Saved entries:

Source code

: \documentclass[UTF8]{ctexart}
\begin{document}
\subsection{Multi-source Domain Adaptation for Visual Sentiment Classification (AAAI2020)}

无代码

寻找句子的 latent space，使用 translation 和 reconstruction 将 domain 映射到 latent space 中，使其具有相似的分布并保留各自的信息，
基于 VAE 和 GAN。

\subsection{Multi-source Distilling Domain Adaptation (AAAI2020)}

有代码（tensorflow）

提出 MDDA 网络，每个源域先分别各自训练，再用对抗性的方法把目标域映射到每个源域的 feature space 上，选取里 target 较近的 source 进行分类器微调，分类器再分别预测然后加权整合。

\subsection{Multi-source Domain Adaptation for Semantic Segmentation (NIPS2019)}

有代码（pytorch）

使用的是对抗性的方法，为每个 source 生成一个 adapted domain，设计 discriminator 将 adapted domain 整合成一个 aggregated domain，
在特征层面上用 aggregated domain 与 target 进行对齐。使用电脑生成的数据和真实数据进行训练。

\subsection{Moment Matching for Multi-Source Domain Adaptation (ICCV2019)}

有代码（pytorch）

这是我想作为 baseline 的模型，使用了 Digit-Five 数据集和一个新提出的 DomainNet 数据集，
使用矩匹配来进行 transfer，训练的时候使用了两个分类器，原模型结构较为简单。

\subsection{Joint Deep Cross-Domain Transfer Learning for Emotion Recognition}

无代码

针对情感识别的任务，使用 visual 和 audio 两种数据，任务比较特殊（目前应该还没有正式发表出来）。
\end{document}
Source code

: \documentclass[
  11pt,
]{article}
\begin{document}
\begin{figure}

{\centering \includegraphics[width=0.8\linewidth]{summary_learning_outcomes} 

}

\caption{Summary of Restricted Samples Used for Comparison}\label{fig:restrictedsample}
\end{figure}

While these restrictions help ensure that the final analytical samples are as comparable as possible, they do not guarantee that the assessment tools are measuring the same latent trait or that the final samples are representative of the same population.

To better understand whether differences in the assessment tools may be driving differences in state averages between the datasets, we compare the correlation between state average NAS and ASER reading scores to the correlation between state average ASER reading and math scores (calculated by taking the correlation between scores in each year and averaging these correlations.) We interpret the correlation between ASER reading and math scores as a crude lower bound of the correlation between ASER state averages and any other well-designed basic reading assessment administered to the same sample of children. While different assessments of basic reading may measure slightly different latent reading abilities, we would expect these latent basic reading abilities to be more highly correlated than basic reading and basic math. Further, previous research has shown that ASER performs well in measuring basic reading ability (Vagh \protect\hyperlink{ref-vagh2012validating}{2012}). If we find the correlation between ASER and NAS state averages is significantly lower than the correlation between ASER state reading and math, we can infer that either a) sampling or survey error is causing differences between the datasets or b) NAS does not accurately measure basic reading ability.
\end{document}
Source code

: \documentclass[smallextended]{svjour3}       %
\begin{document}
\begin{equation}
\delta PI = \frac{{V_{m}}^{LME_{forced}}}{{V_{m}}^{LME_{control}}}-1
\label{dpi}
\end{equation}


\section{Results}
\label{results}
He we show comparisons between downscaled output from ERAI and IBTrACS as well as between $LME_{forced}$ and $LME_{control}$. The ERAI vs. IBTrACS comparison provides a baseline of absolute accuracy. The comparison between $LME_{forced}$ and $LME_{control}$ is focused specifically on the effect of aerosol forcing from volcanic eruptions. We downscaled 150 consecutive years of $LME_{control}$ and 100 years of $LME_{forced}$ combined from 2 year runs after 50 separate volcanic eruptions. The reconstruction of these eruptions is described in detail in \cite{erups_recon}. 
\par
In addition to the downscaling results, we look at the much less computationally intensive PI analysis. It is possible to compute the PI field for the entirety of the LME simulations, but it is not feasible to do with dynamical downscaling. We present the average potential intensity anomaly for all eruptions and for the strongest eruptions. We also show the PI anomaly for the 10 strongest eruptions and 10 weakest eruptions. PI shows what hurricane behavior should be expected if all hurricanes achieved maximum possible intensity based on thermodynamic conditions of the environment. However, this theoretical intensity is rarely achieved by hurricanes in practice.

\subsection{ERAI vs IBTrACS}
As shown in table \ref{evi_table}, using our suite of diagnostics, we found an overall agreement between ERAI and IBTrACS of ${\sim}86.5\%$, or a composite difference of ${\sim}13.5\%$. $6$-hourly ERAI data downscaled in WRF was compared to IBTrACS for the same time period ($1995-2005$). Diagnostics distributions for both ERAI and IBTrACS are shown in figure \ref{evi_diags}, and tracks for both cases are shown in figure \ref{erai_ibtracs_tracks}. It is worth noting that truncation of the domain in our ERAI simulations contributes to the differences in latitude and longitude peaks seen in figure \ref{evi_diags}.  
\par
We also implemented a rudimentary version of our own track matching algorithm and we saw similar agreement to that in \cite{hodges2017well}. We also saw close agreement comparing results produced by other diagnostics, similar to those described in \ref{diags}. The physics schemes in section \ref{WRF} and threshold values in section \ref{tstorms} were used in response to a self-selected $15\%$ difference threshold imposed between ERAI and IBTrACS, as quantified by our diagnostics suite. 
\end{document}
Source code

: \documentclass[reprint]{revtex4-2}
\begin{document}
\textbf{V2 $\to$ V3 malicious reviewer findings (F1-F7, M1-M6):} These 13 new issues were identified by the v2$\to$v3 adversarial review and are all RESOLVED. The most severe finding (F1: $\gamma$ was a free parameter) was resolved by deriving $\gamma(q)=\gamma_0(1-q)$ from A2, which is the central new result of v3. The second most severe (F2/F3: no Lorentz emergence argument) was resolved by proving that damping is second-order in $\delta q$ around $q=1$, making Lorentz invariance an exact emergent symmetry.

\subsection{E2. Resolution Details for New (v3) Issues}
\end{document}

:: What you are asked to do ::
Retype each entry without altering a single word.

:: Response area ::
Source code

: \documentclass[UTF8]{ctexart}
\begin{document}
\subsection{Multi-source Domain Adaptation for Visual Sentiment Classification (AAAI2020)}

无代码

寻找句子的 latent space，使用 translation 和 reconstruction 将 domain 映射到 latent space 中，使其具有相似的分布并保留各自的信息，
基于 VAE 和 GAN。

\subsection{Multi-source Distilling Domain Adaptation (AAAI2020)}

有代码（tensorflow）

提出 MDDA 网络，每个源域先分别各自训练，再用对抗性的方法把目标域映射到每个源域的 feature space 上，选取里 target 较近的 source 进行分类器微调，分类器再分别预测然后加权整合。

\subsection{Multi-source Domain Adaptation for Semantic Segmentation (NIPS2019)}

有代码（pytorch）

使用的是对抗性的方法，为每个 source 生成一个 adapted domain，设计 discriminator 将 adapted domain 整合成一个 aggregated domain，
在特征层面上用 aggregated domain 与 target 进行对齐。使用电脑生成的数据和真实数据进行训练。

\subsection{Moment Matching for Multi-Source Domain Adaptation (ICCV2019)}

有代码（pytorch）

这是我想作为 baseline 的模型，使用了 Digit-Five 数据集和一个新提出的 DomainNet 数据集，
使用矩匹配来进行 transfer，训练的时候使用了两个分类器，原模型结构较为简单。

\subsection{Joint Deep Cross-Domain Transfer Learning for Emotion Recognition}

无代码

针对情感识别的任务，使用 visual 和 audio 两种数据，任务比较特殊（目前应该还没有正式发表出来）。
\end{document}
Source code

: \documentclass[
  11pt,
]{article}
\begin{document}
\begin{figure}

{\centering \includegraphics[width=0.8\linewidth]{summary_learning_outcomes} 

}

\caption{Summary of Restricted Samples Used for Comparison}\label{fig:restrictedsample}
\end{figure}

While these restrictions help ensure that the final analytical samples are as comparable as possible, they do not guarantee that the assessment tools are measuring the same latent trait or that the final samples are representative of the same population.

To better understand whether differences in the assessment tools may be driving differences in state averages between the datasets, we compare the correlation between state average NAS and ASER reading scores to the correlation between state average ASER reading and math scores (calculated by taking the correlation between scores in each year and averaging these correlations.) We interpret the correlation between ASER reading and math scores as a crude lower bound of the correlation between ASER state averages and any other well-designed basic reading assessment administered to the same sample of children. While different assessments of basic reading may measure slightly different latent reading abilities, we would expect these latent basic reading abilities to be more highly correlated than basic reading and basic math. Further, previous research has shown that ASER performs well in measuring basic reading ability (Vagh \protect\hyperlink{ref-vagh2012validating}{2012}). If we find the correlation between ASER and NAS state averages is significantly lower than the correlation between ASER state reading and math, we can infer that either a) sampling or survey error is causing differences between the datasets or b) NAS does not accurately measure basic reading ability.
\end{document}
Source code

: \documentclass[smallextended]{svjour3}       %
\begin{document}
\begin{equation}
\delta PI = \frac{{V_{m}}^{LME_{forced}}}{{V_{m}}^{LME_{control}}}-1
\label{dpi}
\end{equation}


\section{Results}
\label{results}
He we show comparisons between downscaled output from ERAI and IBTrACS as well as between $LME_{forced}$ and $LME_{control}$. The ERAI vs. IBTrACS comparison provides a baseline of absolute accuracy. The comparison between $LME_{forced}$ and $LME_{control}$ is focused specifically on the effect of aerosol forcing from volcanic eruptions. We downscaled 150 consecutive years of $LME_{control}$ and 100 years of $LME_{forced}$ combined from 2 year runs after 50 separate volcanic eruptions. The reconstruction of these eruptions is described in detail in \cite{erups_recon}. 
\par
In addition to the downscaling results, we look at the much less computationally intensive PI analysis. It is possible to compute the PI field for the entirety of the LME simulations, but it is not feasible to do with dynamical downscaling. We present the average potential intensity anomaly for all eruptions and for the strongest eruptions. We also show the PI anomaly for the 10 strongest eruptions and 10 weakest eruptions. PI shows what hurricane behavior should be expected if all hurricanes achieved maximum possible intensity based on thermodynamic conditions of the environment. However, this theoretical intensity is rarely achieved by hurricanes in practice.

\subsection{ERAI vs IBTrACS}
As shown in table \ref{evi_table}, using our suite of diagnostics, we found an overall agreement between ERAI and IBTrACS of ${\sim}86.5\%$, or a composite difference of ${\sim}13.5\%$. $6$-hourly ERAI data downscaled in WRF was compared to IBTrACS for the same time period ($1995-2005$). Diagnostics distributions for both ERAI and IBTrACS are shown in figure \ref{evi_diags}, and tracks for both cases are shown in figure \ref{erai_ibtracs_tracks}. It is worth noting that truncation of the domain in our ERAI simulations contributes to the differences in latitude and longitude peaks seen in figure \ref{evi_diags}.  
\par
We also implemented a rudimentary version of our own track matching algorithm and we saw similar agreement to that in \cite{hodges2017well}. We also saw close agreement comparing results produced by other diagnostics, similar to those described in \ref{diags}. The physics schemes in section \ref{WRF} and threshold values in section \ref{tstorms} were used in response to a self-selected $15\%$ difference threshold imposed between ERAI and IBTrACS, as quantified by our diagnostics suite. 
\end{document}
Source code

: \documentclass[reprint]{revtex4-2}
\begin{document}
\textbf{V2 $\to$ V3 malicious reviewer findings (F1-F7, M1-M6):} These 13 new issues were identified by the v2$\to$v3 adversarial review and are all RESOLVED. The most severe finding (F1: $\gamma$ was a free parameter) was resolved by deriving $\gamma(q)=\gamma_0(1-q)$ from A2, which is the central new result of v3. The second most severe (F2/F3: no Lorentz emergence argument) was resolved by proving that damping is second-order in $\delta q$ around $q=1$, making Lorentz invariance an exact emergent symmetry.

\subsection{E2. Resolution Details for New (v3) Issues}
\end{document}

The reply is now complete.